How would you feel if you spent $15,000 on a certificate for your employee and a few weeks later they take that certificate to a competitor? You've just paid their employee's training!

The same kind of thing can happen with salespeople, where the company spends (sometimes) large amounts of $$ to entertain customers and train salespeople to collect business. Once that salesperson builds a relationship with the customers, it's an asset they've bought. They need to protect their investment for a reasonable amount of time after the person leaves the company (unless they are fired).
 
Right or wrong, it's kind of hard for BBC to claim craft brewer status anymore. It might be a misplaced romanticism, but IMO any legal disputes among real craft brewers should be able to be resolved through a plane ticket and a couple of pints.

Not that it'll make a difference, but BBC won't see another dime from me.

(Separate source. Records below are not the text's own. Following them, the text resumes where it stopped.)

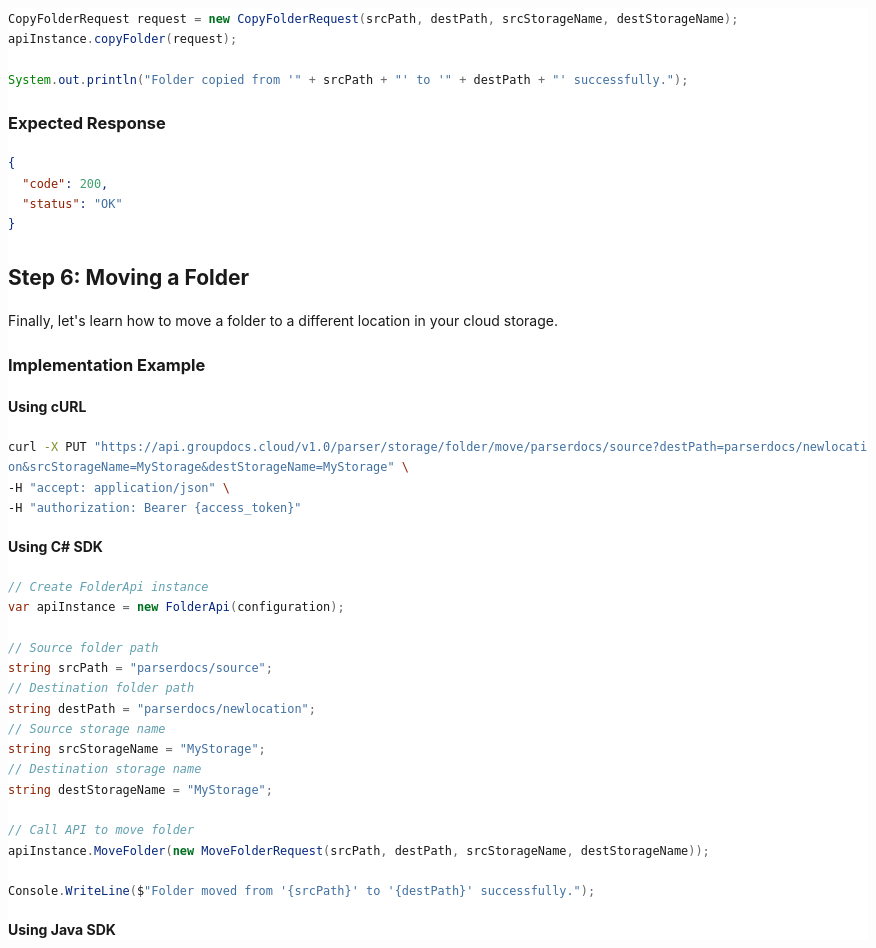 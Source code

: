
 ```java
CopyFolderRequest request = new CopyFolderRequest(srcPath, destPath, srcStorageName, destStorageName);
apiInstance.copyFolder(request);

System.out.println("Folder copied from '" + srcPath + "' to '" + destPath + "' successfully.");
```

### Expected Response

```json
{  
  "code": 200,
  "status": "OK"
}
```

## Step 6: Moving a Folder

Finally, let's learn how to move a folder to a different location in your cloud storage.

### Implementation Example

#### Using cURL

```bash
curl -X PUT "https://api.groupdocs.cloud/v1.0/parser/storage/folder/move/parserdocs/source?destPath=parserdocs/newlocation&srcStorageName=MyStorage&destStorageName=MyStorage" \
-H "accept: application/json" \
-H "authorization: Bearer {access_token}"
```

#### Using C# SDK

```csharp
// Create FolderApi instance
var apiInstance = new FolderApi(configuration);

// Source folder path
string srcPath = "parserdocs/source";
// Destination folder path
string destPath = "parserdocs/newlocation";
// Source storage name
string srcStorageName = "MyStorage";
// Destination storage name
string destStorageName = "MyStorage";

// Call API to move folder
apiInstance.MoveFolder(new MoveFolderRequest(srcPath, destPath, srcStorageName, destStorageName));

Console.WriteLine($"Folder moved from '{srcPath}' to '{destPath}' successfully.");
```

#### Using Java SDK
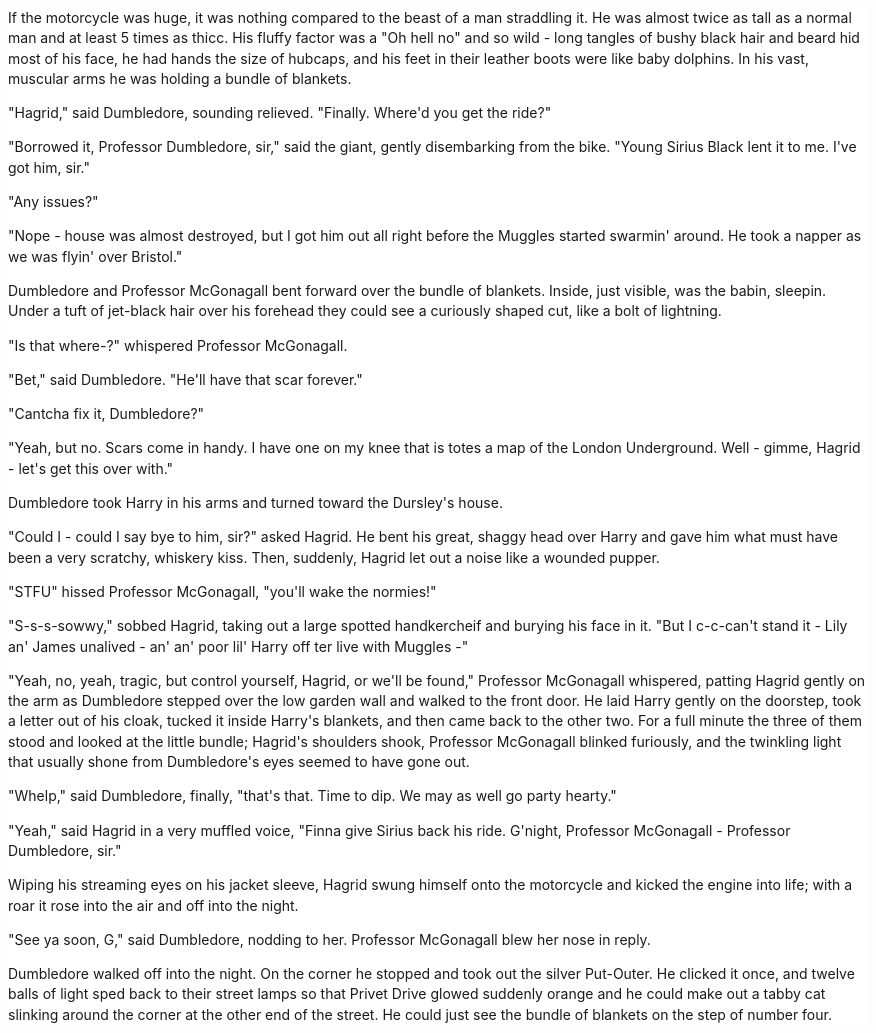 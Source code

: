If the motorcycle was huge, it was nothing compared to the beast of a man straddling it. He was almost twice as tall as a normal man and at least 5 times as thicc. His fluffy factor was a "Oh hell no" and so wild - long tangles of bushy black hair and beard hid most of his face, he had hands the size of hubcaps, and his feet in their leather boots were like baby dolphins. In his vast, muscular arms he was holding a bundle of blankets.

"Hagrid," said Dumbledore, sounding relieved. "Finally. Where'd you get the ride?"

"Borrowed it, Professor Dumbledore, sir," said the giant, gently disembarking from the bike. "Young Sirius Black lent it to me. I've got him, sir."

"Any issues?"

"Nope - house was almost destroyed, but I got him out all right before the Muggles started swarmin' around. He took a napper as we was flyin' over Bristol."

Dumbledore and Professor McGonagall bent forward over the bundle of blankets. Inside, just visible, was the babin, sleepin. Under a tuft of jet-black hair over his forehead they could see a curiously shaped cut, like a bolt of lightning.

"Is that where-?" whispered Professor McGonagall.

"Bet," said Dumbledore. "He'll have that scar forever."

"Cantcha fix it, Dumbledore?"

"Yeah, but no. Scars come in handy. I have one on my knee that is totes a map of the London Underground. Well - gimme, Hagrid - let's get this over with."

Dumbledore took Harry in his arms and turned toward the Dursley's house.

"Could I - could I say bye to him, sir?" asked Hagrid. He bent his great, shaggy head over Harry and gave him what must have been a very scratchy, whiskery kiss. Then, suddenly, Hagrid let out a noise like a wounded pupper.

"STFU" hissed Professor McGonagall, "you'll wake the normies!"

"S-s-s-sowwy," sobbed Hagrid, taking out a large spotted handkercheif and burying his face in it. "But I c-c-can't stand it - Lily an' James unalived - an' an' poor lil' Harry off ter live with Muggles -"

"Yeah, no, yeah, tragic, but control yourself, Hagrid, or we'll be found," Professor McGonagall whispered, patting Hagrid gently on the arm as Dumbledore stepped over the low garden wall and walked to the front door. He laid Harry gently on the doorstep, took a letter out of his cloak, tucked it inside Harry's blankets, and then came back to the other two. For a full minute the three of them stood and looked at the little bundle; Hagrid's shoulders shook, Professor McGonagall blinked furiously, and the twinkling light that usually shone from Dumbledore's eyes seemed to have gone out.

"Whelp," said Dumbledore, finally, "that's that. Time to dip. We may as well go party hearty."

"Yeah," said Hagrid in a very muffled voice, "Finna give Sirius back his ride. G'night, Professor McGonagall - Professor Dumbledore, sir."

Wiping his streaming eyes on his jacket sleeve, Hagrid swung himself onto the motorcycle and kicked the engine into life; with a roar it rose into the air and off into the night.

"See ya soon, G," said Dumbledore, nodding to her. Professor McGonagall blew her nose in reply.

Dumbledore walked off into the night. On the corner he stopped and took out the silver Put-Outer. He clicked it once, and twelve balls of light sped back to their street lamps so that Privet Drive glowed suddenly orange and he could make out a tabby cat slinking around the corner at the other end of the street. He could just see the bundle of blankets on the step of number four.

Remember, all of our info is coming from news sources and I can guarantee you we don't have the whole story. How do we know that BBC did not try to be civil at first and make one or more requests in person, or in writing, that addressed the clause he signed? How do we know they didn't try to settle any disagreements outside the courts? I'm all for the little guy against the big corporation, but that doesn't necessarily mean the corporation is wrong and the little guy is right.
 
Exactly - it's not like a brewmaster jumped ship. The guy is a district salesman. He pissed Jim off, I'd venture...

Trade secrets aren't just limited to recipes and techniques. He'd be very knowledgeable about upcoming expansion plans, future BBC strategy, marketing campaigns and directions, upcoming product lines, collaborations, etc... This is exactly one of the main purposes behind non-competition clauses: to prevent a person from leaving a company and immediately spilling all they know to a competitor for a "signing bonus" and a similar job.